If they do want to exercise the right to choose their own doctor but don’t have health insurance, they can become private self-pay patients, but this will come at a price. A typical facility fee levied by public hospitals in NSW is $660 to become a private patient for 2 days. Additional costs include out-of-pocket fees for their surgeon and the anaesthetist, so it can end up being a costly exercise.
Hospitals are very happy to see patients exercise this right as it means additional funds that they would otherwise not have for their budgets. Government funding is essentially fixed, so these funds are a bonus.
Hospitals have indirectly encouraged this process by issuing memos to doctors reminding them that this service is available and encouraging doctors, particularly surgical and procedural specialists, to let their patients know about it.
So why would a surgeon want to encourage patients to go into public hospitals as private self-pay patients?

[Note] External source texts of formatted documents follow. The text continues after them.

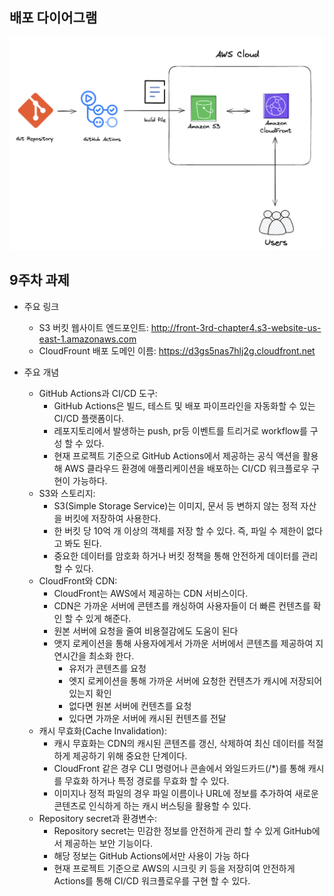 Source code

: ## 배포 다이어그램
![배포 다이어그램](/src/public/images/deploy-diagram.png)

## 9주차 과제

- 주요 링크
    - S3 버킷 웹사이트 엔드포인트: http://front-3rd-chapter4.s3-website-us-east-1.amazonaws.com
    - CloudFrount 배포 도메인 이름: https://d3gs5nas7hlj2g.cloudfront.net


- 주요 개념
    - GitHub Actions과 CI/CD 도구: 
      - GitHub Actions은 빌드, 테스트 및 배포 파이프라인을 자동화할 수 있는 CI/CD 플랫폼이다.
      - 레포지토리에서 발생하는 push, pr등 이벤트를 트리거로 workflow를 구성 할 수 있다.
      - 현재 프로젝트 기준으로 GitHub Actions에서 제공하는 공식 액션을 활용해 AWS 클라우드 환경에 애플리케이션을 배포하는 CI/CD 워크플로우 구현이 가능하다.
    - S3와 스토리지:
      - S3(Simple Storage Service)는 이미지, 문서 등 변하지 않는 정적 자산을 버킷에 저장하여 사용한다.
      - 한 버킷 당 10억 개 이상의 객체를 저장 할 수 있다. 즉, 파일 수 제한이 없다고 봐도 된다.
      - 중요한 데이터를 암호화 하거나 버킷 정책을 통해 안전하게 데이터를 관리 할 수 있다.
    - CloudFront와 CDN:
      - CloudFront는 AWS에서 제공하는 CDN 서비스이다.
      - CDN은 가까운 서버에 콘텐츠를 캐싱하여 사용자들이 더 빠른 컨텐츠를 확인 할 수 있게 해준다.
      - 원본 서버에 요청을 줄여 비용절감에도 도움이 된다
      - 앳지 로케이션을 통해 사용자에게서 가까운 서버에서 콘텐츠를 제공하여 지연시간을 최소화 한다.
        - 유저가 콘텐츠를 요청
        - 엣지 로케이션을 통해 가까운 서버에 요청한 컨텐츠가 캐시에 저장되어 있는지 확인
        - 없다면 원본 서버에 컨텐츠를 요청
        - 있다면 가까운 서버에 캐시된 컨텐츠를 전달
    - 캐시 무효화(Cache Invalidation):
      - 캐시 무효화는 CDN의 캐시된 콘텐츠를 갱신, 삭제하여 최신 데이터를 적절하게 제공하기 위해 중요한 단계이다.
      - CloudFront 같은 경우 CLI 명령어나 콘솔에서 와일드카드(/*)를 통해 캐시를 무효화 하거나 특정 경로를 무효화 할 수 있다.
      - 이미지나 정적 파일의 경우 파일 이름이나 URL에 정보를 추가하여 새로운 콘텐츠로 인식하게 하는 캐시 버스팅을 활용할 수 있다.
    - Repository secret과 환경변수:
      - Repository secret는 민감한 정보를 안전하게 관리 할 수 있게 GitHub에서 제공하는 보안 기능이다.
      - 해당 정보는 GitHub Actions에서만 사용이 가능 하다
      - 현재 프로젝트 기준으로 AWS의 시크릿 키 등을 저장히여 안전하게 Actions를 통해 CI/CD 워크플로우를 구현 할 수 있다.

A visiting medical officer working in the public hospital system or a staff specialist earns about $120–$180 an hour, which really does not cover the background costs of running an office in the private sector. Using my specialty of urology as an example, if a public patient undergoes a radical prostatectomy, the surgeon might earn about $600 at these hourly rates.
However, if the patient comes in as a self-pay patient, the minimum a surgeon would earn would be $1396, which is 75% of the schedule fee paid by Medicare (as of the November 2010 MBS published rates). More often than not, the fee charged will be much higher.

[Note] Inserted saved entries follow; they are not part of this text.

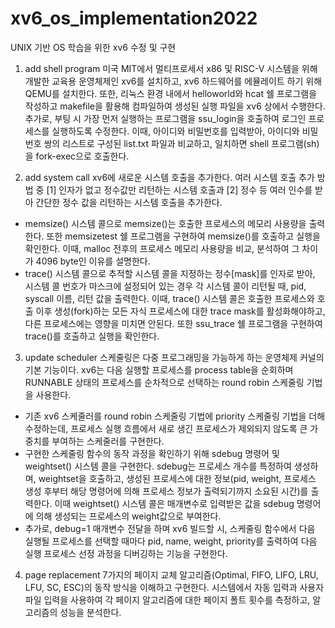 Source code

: # xv6_os_implementation2022
UNIX 기반 OS 학습을 위한 xv6 수정 및 구현

1. add shell program
미국 MIT에서 멀티프로세서 x86 및 RISC-V 시스템을 위해 개발한 교육용 운영체제인 xv6를 설치하고, xv6 하드웨어를 에뮬레이트 하기 위해 QEMU를 설치한다. 또한, 리눅스 환경 내에서 helloworld와 hcat 쉘 프로그램을 작성하고 makefile을 활용해 컴파일하여 생성된 실행 파일을 xv6 상에서 수행한다. 추가로, 부팅 시 가장 먼저 실행하는 프로그램을 ssu_login을 호출하여 로그인 프로세스를 실행하도록 수정한다. 이때, 아이디와 비밀번호를 입력받아, 아이디와 비밀번호 쌍의 리스트로 구성된 list.txt 파일과 비교하고, 일치하면 shell 프로그램(sh)을 fork-exec으로 호출한다.   

2. add system call
xv6에 새로운 시스템 호출을 추가한다. 여러 시스템 호출 추가 방법 중 [1] 인자가 없고 정수값만 리턴하는 시스템 호출과 [2] 정수 등 여러 인수를 받아 간단한 정수 값을 리턴하는 시스템 호출을 추가한다. 
- memsize() 시스템 콜으로 memsize()는 호출한 프로세스의 메모리 사용량을 출력한다. 또한 memsizetest 쉘 프로그램을 구현하여 memsize()를 호출하고 실행을 확인한다. 이때, malloc 전후의 프로세스 메모리 사용량을 비교, 분석하여 그 차이가 4096 byte인 이유를 설명한다.
- trace() 시스템 콜으로 추적할 시스템 콜을 지정하는 정수[mask]를 인자로 받아, 시스템 콜 번호가 마스크에 설정되어 있는 경우 각 시스템 콜이 리턴될 때, pid, syscall 이름, 리턴 값을 출력한다. 이때, trace() 시스템 콜은 호출한 프로세스와 호출 이후 생성(fork)하는 모든 자식 프로세스에 대한 trace mask를 활성화해야하고, 다른 프로세스에는 영향을 미치면 안된다. 또한 ssu_trace 쉘 프로그램을 구현하여 trace()를 호출하고 실행을 확인한다. 

3. update scheduler
스케줄링은 다중 프로그래밍을 가능하게 하는 운영체제 커널의 기본 기능이다. xv6는 다음 실행할 프로세스를 process table을 순회하며 RUNNABLE 상태의 프로세스를 순차적으로 선택하는 round robin 스케줄링 기법을 사용한다. 
- 기존 xv6 스케줄러를 round robin 스케줄링 기법에 priority 스케줄링 기법을 더해 수정하는데, 프로세스 실행 흐름에서 새로 생긴 프로세스가 제외되지 않도록 큰 가중치를 부여하는 스케줄러를 구현한다.
- 구현한 스케줄링 함수의 동작 과정을 확인하기 위해 sdebug 명령어 및 weightset() 시스템 콜을 구현한다. sdebug는 프로세스 개수를 특정하여 생성하며, weightset을 호출하고, 생성된 프로세스에 대한 정보(pid, weight, 프로세스 생성 후부터 해당 명령어에 의해 프로세스 정보가 출력되기까지 소요된 시간)를 출력한다. 이때 weightset() 시스템 콜은 매개변수로 입력받은 값을 sdebug 명령어에 의해 생성되는 프로세스의 weight값으로 부여한다. 
- 추가로, debug=1 매개변수 전달을 하며 xv6 빌드할 시, 스케줄링 함수에서 다음 실행될 프로세스를 선택할 때마다 pid, name, weight, priority를 출력하여 다음 실행 프로세스 선정 과정을 디버깅하는 기능을 구현한다.  

4. page replacement
 7가지의 페이지 교체 알고리즘(Optimal, FIFO, LIFO, LRU, LFU, SC, ESC)의 동작 방식을 이해하고 구현한다. 시스템에서 자동 입력과 사용자 파일 입력을 사용하여 각 페이지 알고리즘에 대한 페이지 폴트 횟수를 측정하고, 알고리즘의 성능을 분석한다.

From a financial viewpoint, it seems to be a no-brainer for the surgeon.
It is when the self-pay system is abused that it becomes a problem. Surgeons have enormous power in the doctor–patient relationship. The suggestion of potential harm or inadequate outcomes if the procedure is performed by a registrar if the patient remains “public” can be a potent influence on a patient’s decision to go self-pay.
Administrators, naturally, just love seeing more revenue come through as each patient pays their $660 that the system otherwise would not receive.

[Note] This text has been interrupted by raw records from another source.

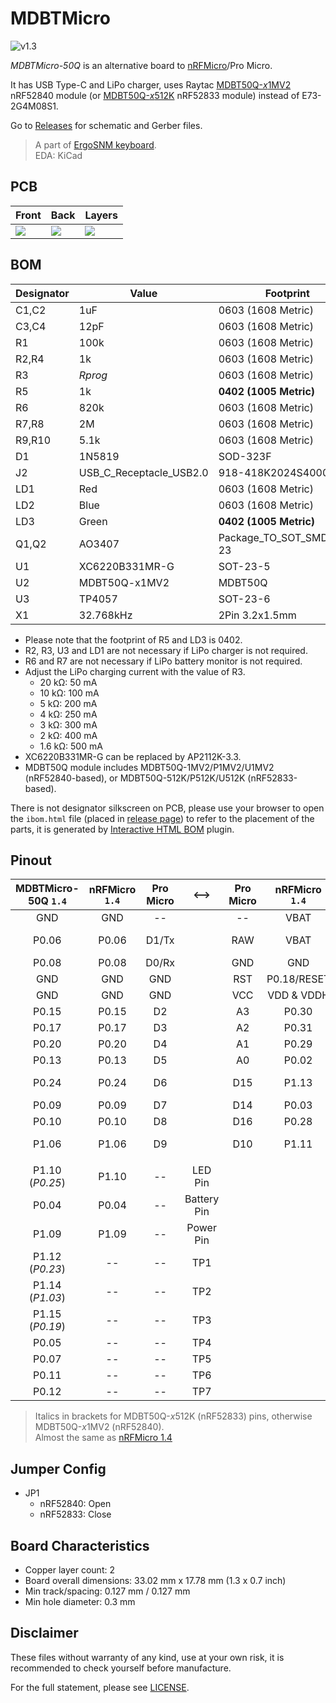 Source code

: # MDBTMicro

![v1.3](https://i.imgur.com/TniY3Ef.jpg)

*MDBTMicro-50Q* is an alternative board to [nRFMicro](https://github.com/joric/nrfmicro)/Pro Micro.

It has USB Type-C and LiPo charger, uses Raytac [MDBT50Q-*x*1MV2](https://www.raytac.com/product/ins.php?index_id=24) nRF52840 module (or [MDBT50Q-*x*512K](https://www.raytac.com/product/ins.php?index_id=95) nRF52833 module) instead of E73-2G4M08S1.

Go to [Releases](https://github.com/ziteh/mdbt-micro/releases) for schematic and Gerber files.

> A part of [ErgoSNM keyboard](https://github.com/ziteh/ergo-snm-keyboard).  
> EDA: KiCad  

## PCB
| Front                                | Back                                 | Layers                               |
| ------------------------------------ | ------------------------------------ | ------------------------------------ |
| ![](https://i.imgur.com/aoPDatD.jpg) | ![](https://i.imgur.com/mlyULWZ.jpg) | ![](https://i.imgur.com/jGtMzkR.png) |

## BOM
| Designator | Value                   | Footprint                 |
| ---------- | ----------------------- | ------------------------- |
| C1,C2      | 1uF                     | 0603 (1608 Metric)        |
| C3,C4      | 12pF                    | 0603 (1608 Metric)        |
| R1         | 100k                    | 0603 (1608 Metric)        |
| R2,R4      | 1k                      | 0603 (1608 Metric)        |
| R3         | *Rprog*                 | 0603 (1608 Metric)        |
| R5         | 1k                      | **0402 (1005 Metric)**    |
| R6         | 820k                    | 0603 (1608 Metric)        |
| R7,R8      | 2M                      | 0603 (1608 Metric)        |
| R9,R10     | 5.1k                    | 0603 (1608 Metric)        |
| D1         | 1N5819                  | SOD-323F                  |
| J2         | USB_C_Receptacle_USB2.0 | 918-418K2024S40000        |
| LD1        | Red                     | 0603 (1608 Metric)        |
| LD2        | Blue                    | 0603 (1608 Metric)        |
| LD3        | Green                   | **0402 (1005 Metric)**    |
| Q1,Q2      | AO3407                  | Package_TO_SOT_SMD:SOT-23 |
| U1         | XC6220B331MR-G          | SOT-23-5                  |
| U2         | MDBT50Q-x1MV2           | MDBT50Q                   |
| U3         | TP4057                  | SOT-23-6                  |
| X1         | 32.768kHz               | 2Pin 3.2x1.5mm            |

- Please note that the footprint of R5 and LD3 is 0402.
- R2, R3, U3 and LD1 are not necessary if LiPo charger is not required. 
- R6 and R7 are not necessary if LiPo battery monitor is not required.
- Adjust the LiPo charging current with the value of R3.
  - 20 kΩ: 50 mA
  - 10 kΩ: 100 mA
  - 5 kΩ: 200 mA
  - 4 kΩ: 250 mA
  - 3 kΩ: 300 mA
  - 2 kΩ: 400 mA
  - 1.6 kΩ: 500 mA 
- XC6220B331MR-G can be replaced by AP2112K-3.3.
- MDBT50Q module includes MDBT50Q-1MV2/P1MV2/U1MV2 (nRF52840-based), or MDBT50Q-512K/P512K/U512K (nRF52833-based).

There is not designator silkscreen on PCB, please use your browser to open the `ibom.html` file (placed in [release page][release]) to refer to the placement of the parts, it is generated by [Interactive HTML BOM](https://github.com/openscopeproject/InteractiveHtmlBom) plugin.

## Pinout
| MDBTMicro-50Q `1.4` | nRFMicro `1.4` | Pro Micro |    <-->     | Pro Micro | nRFMicro `1.4` | MDBTMicro-50Q `1.4` |
| :-----------------: | :------------: | :-------: | :---------: | :-------: | :------------: | :-----------------: |
|         GND         |      GND       |    --     |             |    --     |      VBAT      |        VBAT         |
|        P0.06        |     P0.06      |   D1/Tx   |             |    RAW    |      VBAT      |    VBUS (USB 5V)    |
|        P0.08        |     P0.08      |   D0/Rx   |             |    GND    |      GND       |         GND         |
|         GND         |      GND       |    GND    |             |    RST    |  P0.18/RESET   |     P0.18/RESET     |
|         GND         |      GND       |    GND    |             |    VCC    |   VDD & VDDH   |     VDD & VDDH      |
|        P0.15        |     P0.15      |    D2     |             |    A3     |     P0.30      |        P0.30        |
|        P0.17        |     P0.17      |    D3     |             |    A2     |     P0.31      |        P0.31        |
|        P0.20        |     P0.20      |    D4     |             |    A1     |     P0.29      |        P0.29        |
|        P0.13        |     P0.13      |    D5     |             |    A0     |     P0.02      |        P0.02        |
|        P0.24        |     P0.24      |    D6     |             |    D15    |     P1.13      |   P1.13 (*P1.05*)   |
|        P0.09        |     P0.09      |    D7     |             |    D14    |     P0.03      |        P0.03        |
|        P0.10        |     P0.10      |    D8     |             |    D16    |     P0.28      |        P0.28        |
|        P1.06        |     P1.06      |    D9     |             |    D10    |     P1.11      |   P1.11 (*P1.04*)   |
|                     |                |           |             |           |                |                     |
|   P1.10 (*P0.25*)   |     P1.10      |    --     |   LED Pin   |           |                |                     |
|        P0.04        |     P0.04      |    --     | Battery Pin |           |                |                     |
|        P1.09        |     P1.09      |    --     |  Power Pin  |           |                |                     |
|   P1.12 (*P0.23*)   |       --       |    --     |     TP1     |           |                |                     |
|   P1.14 (*P1.03*)   |       --       |    --     |     TP2     |           |                |                     |
|   P1.15 (*P0.19*)   |       --       |    --     |     TP3     |           |                |                     |
|        P0.05        |       --       |    --     |     TP4     |           |                |                     |
|        P0.07        |       --       |    --     |     TP5     |           |                |                     |
|        P0.11        |       --       |    --     |     TP6     |           |                |                     |
|        P0.12        |       --       |    --     |     TP7     |           |                |                     |

> Italics in brackets for MDBT50Q-*x*512K (nRF52833) pins, otherwise MDBT50Q-*x*1MV2 (nRF52840).  
> Almost the same as [nRFMicro 1.4](https://github.com/joric/nrfmicro/releases/tag/1.4)

## Jumper Config
- JP1
  - nRF52840: Open
  - nRF52833: Close

## Board Characteristics
- Copper layer count: 2
- Board overall dimensions: 33.02 mm x 17.78 mm (1.3 x 0.7 inch)
- Min track/spacing: 0.127 mm / 0.127 mm
- Min hole diameter: 0.3 mm

## Disclaimer
These files without warranty of any kind, use at your own risk, it is recommended to check yourself before manufacture.

For the full statement, please see [LICENSE](./LICENSE).

[release]: https://github.com/ziteh/mdbt-micro/releases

Many patients in the public hospital system are successfully convinced to become self-pay patients. However, we would be totally naive to think there would be ideal counselling of each patient about the benefits and costs of self-pay.
But it is not just the patients who pay the price. There is also the loss of surgical experience for training registrars. While many will complain in confidence, none have the courage to speak out against the practice.
In response to my online blog on this matter, I received a confidential message from an eminent university professor who said: “I am aware of some surgeons that abuse the self-pay system by accelerating the patient on the waiting list. That is, if they pay, they get done sooner.”
Sadly, the abuse of the self-pay system is widespread in the NSW public hospital system. We may be aware that it is happening, but nothing will change unless patients complain, and this is hardly likely.
Surgeons who aren’t happy with this arrangement appear unwilling to come forward in fear of political retribution, professional isolation and stymied career progression.
If we were to abolish self-pay, would we risk throwing the baby out with the bathwater? We have to balance the risks to our professional standing, our inability to regulate this behaviour and the financial risks to those who can least afford it against the risk of removing patient choice.
I would like to see this practice abolished, but if we cannot speak out about this when it involves unethical behaviour, the balance is heavily tilted against ever eradicating the self-pay system in our public hospitals.
Associate Professor Henry Woo is a urological surgeon and associate professor of surgery at the University of Sydney.